• Task item
In the entries below, find the lines with the word "ewige" and copy them.

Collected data
------------------------
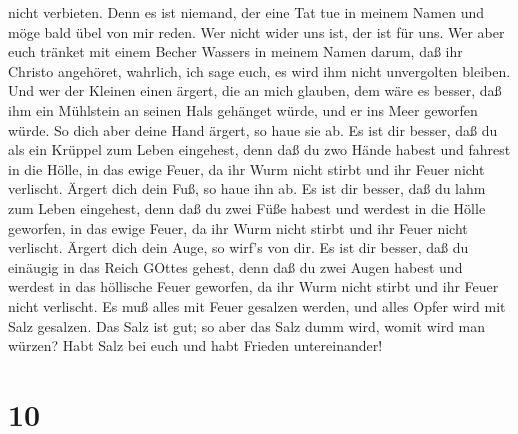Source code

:nicht verbieten. Denn es ist niemand, der eine Tat tue in meinem Namen
und möge bald übel von mir reden.  Wer nicht wider uns ist,
der ist für uns.  Wer aber euch tränket mit einem Becher
Wassers in meinem Namen darum, daß ihr Christo angehöret, wahrlich, ich
sage euch, es wird ihm nicht unvergolten bleiben.  Und wer
der Kleinen einen ärgert, die an mich glauben, dem wäre es besser, daß
ihm ein Mühlstein an seinen Hals gehänget würde, und er ins Meer
geworfen würde.  So dich aber deine Hand ärgert, so haue
sie ab. Es ist dir besser, daß du als ein Krüppel zum Leben eingehest,
denn daß du zwo Hände habest und fahrest in die Hölle, in das ewige
Feuer,  da ihr Wurm nicht stirbt und ihr Feuer nicht
verlischt.  Ärgert dich dein Fuß, so haue ihn ab. Es ist
dir besser, daß du lahm zum Leben eingehest, denn daß du zwei Füße
habest und werdest in die Hölle geworfen, in das ewige Feuer,
 da ihr Wurm nicht stirbt und ihr Feuer nicht verlischt.
 Ärgert dich dein Auge, so wirf's von dir. Es ist dir
besser, daß du einäugig in das Reich GOttes gehest, denn daß du zwei
Augen habest und werdest in das höllische Feuer geworfen, 
da ihr Wurm nicht stirbt und ihr Feuer nicht verlischt.  Es
muß alles mit Feuer gesalzen werden, und alles Opfer wird mit Salz
gesalzen.  Das Salz ist gut; so aber das Salz dumm wird,
womit wird man würzen? Habt Salz bei euch und habt Frieden
untereinander!

\hypertarget{section-9}{%
\section{10}\label{section-9}}

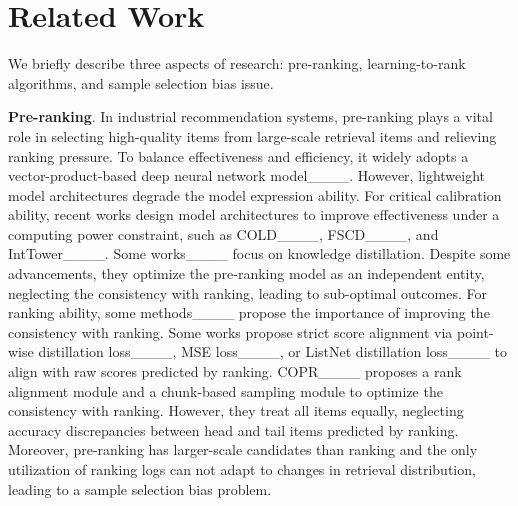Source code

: \section{Related Work}
We briefly describe three aspects of research: pre-ranking, learning-to-rank algorithms, and sample selection bias issue.

\textbf{Pre-ranking}.
In industrial recommendation systems, pre-ranking plays a vital role in selecting high-quality items from large-scale retrieval items and relieving ranking pressure.
To balance effectiveness and efficiency, it widely adopts a vector-product-based deep neural network model____.
However, lightweight model architectures degrade the model expression ability. 
For critical calibration ability, recent works design model architectures to improve effectiveness under a computing power constraint, such as COLD____, FSCD____, and IntTower____.
Some works____ focus on knowledge distillation. 
Despite some advancements, they optimize the pre-ranking model as an independent entity, neglecting the consistency with ranking, leading to sub-optimal outcomes.
For ranking ability, some  methods____ propose the importance of improving the consistency with ranking.
Some works propose strict score alignment via point-wise distillation loss____, MSE loss____, or ListNet distillation loss____ to align with raw scores predicted by ranking. 
COPR____ proposes a rank alignment module and a chunk-based sampling module to optimize the consistency with ranking. 
However, they treat all items equally, neglecting accuracy discrepancies between head and tail items predicted by ranking.
Moreover, pre-ranking has larger-scale candidates than ranking and the only utilization of ranking logs can not adapt to changes in retrieval distribution, leading to a sample selection bias problem.

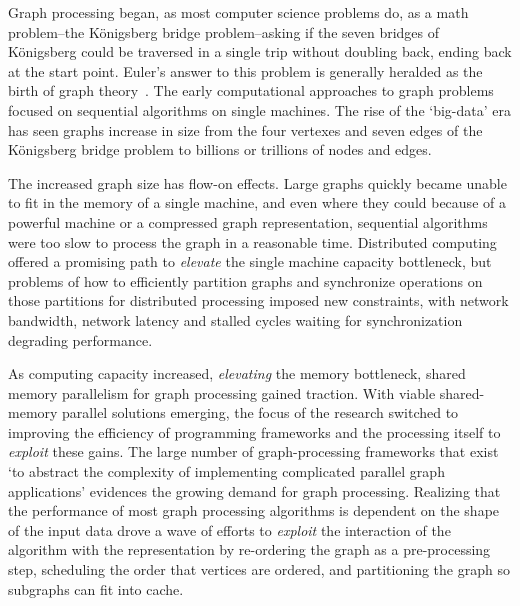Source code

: Graph processing began, as most computer science problems do, as a math problem--the K{\"o}nigsberg bridge problem--asking if the seven bridges of K{\"o}nigsberg could be traversed in a single trip without doubling back, ending back at the start point. 
Euler's answer to this problem is generally heralded as the birth of graph theory~\cite{Barnett2005}.
The early computational approaches to graph problems focused on sequential algorithms on single machines. 
The rise of the `big-data' era has seen graphs increase in size from the four vertexes and seven edges of the K{\"o}nigsberg bridge problem to billions or trillions of nodes and edges. 

The increased graph size has flow-on effects. 
Large graphs quickly became unable to fit in the memory of a single machine, and even where they could because of a powerful machine or a compressed graph representation, sequential algorithms were too slow to process the graph in a reasonable time. 
Distributed computing offered a promising path to \textit{elevate} the single machine capacity bottleneck, but problems of how to efficiently partition graphs and synchronize operations on those partitions for distributed processing imposed new constraints, with network bandwidth, network latency and stalled cycles waiting for synchronization degrading performance. 

As computing capacity increased, \textit{elevating} the memory bottleneck, shared memory parallelism for graph processing gained traction.
With viable shared-memory parallel solutions emerging, the focus of the research switched to improving the efficiency of programming frameworks and the processing itself to \textit{exploit} these gains. 
The large number of graph-processing frameworks that exist `to abstract the complexity of implementing complicated parallel graph applications' evidences the growing demand for graph processing. 
Realizing that the performance of most graph processing algorithms is dependent on the shape of the input data drove a wave of efforts to \textit{exploit} the interaction of the algorithm with the representation by re-ordering the graph as a pre-processing step, scheduling the order that vertices are ordered, and partitioning the graph so subgraphs can fit into cache. 

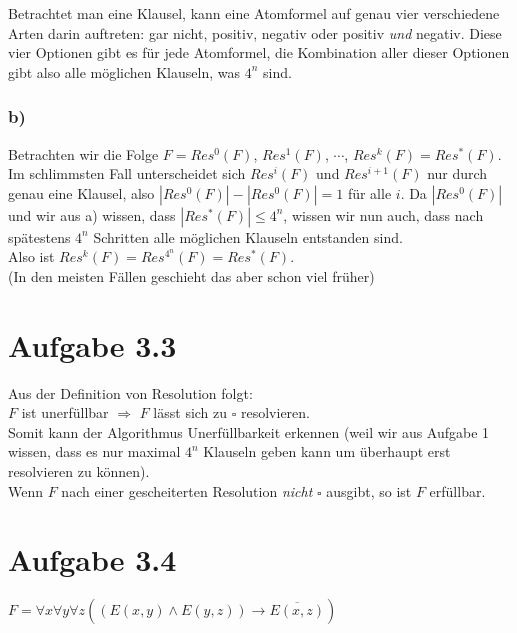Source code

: \documentclass[a4paper,12pt]{article}
\begin{document}
	Betrachtet man eine Klausel, kann eine Atomformel auf genau vier verschiedene Arten darin auftreten: gar nicht, positiv, negativ oder positiv \textit{und} negativ. Diese vier Optionen gibt es für jede Atomformel, die Kombination aller dieser Optionen gibt also alle möglichen Klauseln, was $4^n$ sind. 
	
	\subsubsection*{b)}
	Betrachten wir die Folge $F = Res^0\left(F\right)$, $Res^1\left(F\right)$, $\cdots$, $Res^k\left(F\right) = Res^*\left(F\right)$.\\
	
	Im schlimmsten Fall unterscheidet sich $Res^i\left(F\right)$ und $Res^{i+1}\left(F\right)$ nur durch genau eine Klausel, also $\left|Res^0\left(F\right)\right| - \left|Res^0\left(F\right)\right| = 1$ für alle $i$. Da $\left|Res^0\left(F\right)\right|$ und wir aus a) wissen, dass $\left|Res^*\left(F\right)\right| \leq 4^n$, wissen wir nun auch, dass nach spätestens $4^n$ Schritten alle möglichen Klauseln entstanden sind.\\
	
	Also ist $Res^k\left(F\right) = Res^{4^n}\left(F\right) = Res^*\left(F\right)$.\\
	(In den meisten Fällen geschieht das aber schon viel früher)
	
	\section*{Aufgabe 3.3}
	Aus der Definition von Resolution folgt:\\
	
	$F$ ist unerfüllbar $\Rightarrow$ $F$ lässt sich zu $\square$ resolvieren.\\
	
	Somit kann der Algorithmus Unerfüllbarkeit erkennen (weil wir aus Aufgabe 1 wissen, dass es nur maximal $4^n$ Klauseln geben kann um überhaupt erst resolvieren zu können).\\
	Wenn $F$ nach einer gescheiterten Resolution \textit{nicht} $\square$ ausgibt, so ist $F$ erfüllbar. 
	
	
	\section*{Aufgabe 3.4}
	\begin{center}
		$F = \forall x \forall y \forall z \left(\left(E\left(x,y\right) \wedge E\left(y,z\right)\right) \rightarrow \overline{E\left(x,z\right)}\right)$
	\end{center}
\end{document}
------------------------
• Exercise result
denn daß du zwo Hände habest und fahrest in die Hölle, in das ewige
habest und werdest in die Hölle geworfen, in das ewige Feuer,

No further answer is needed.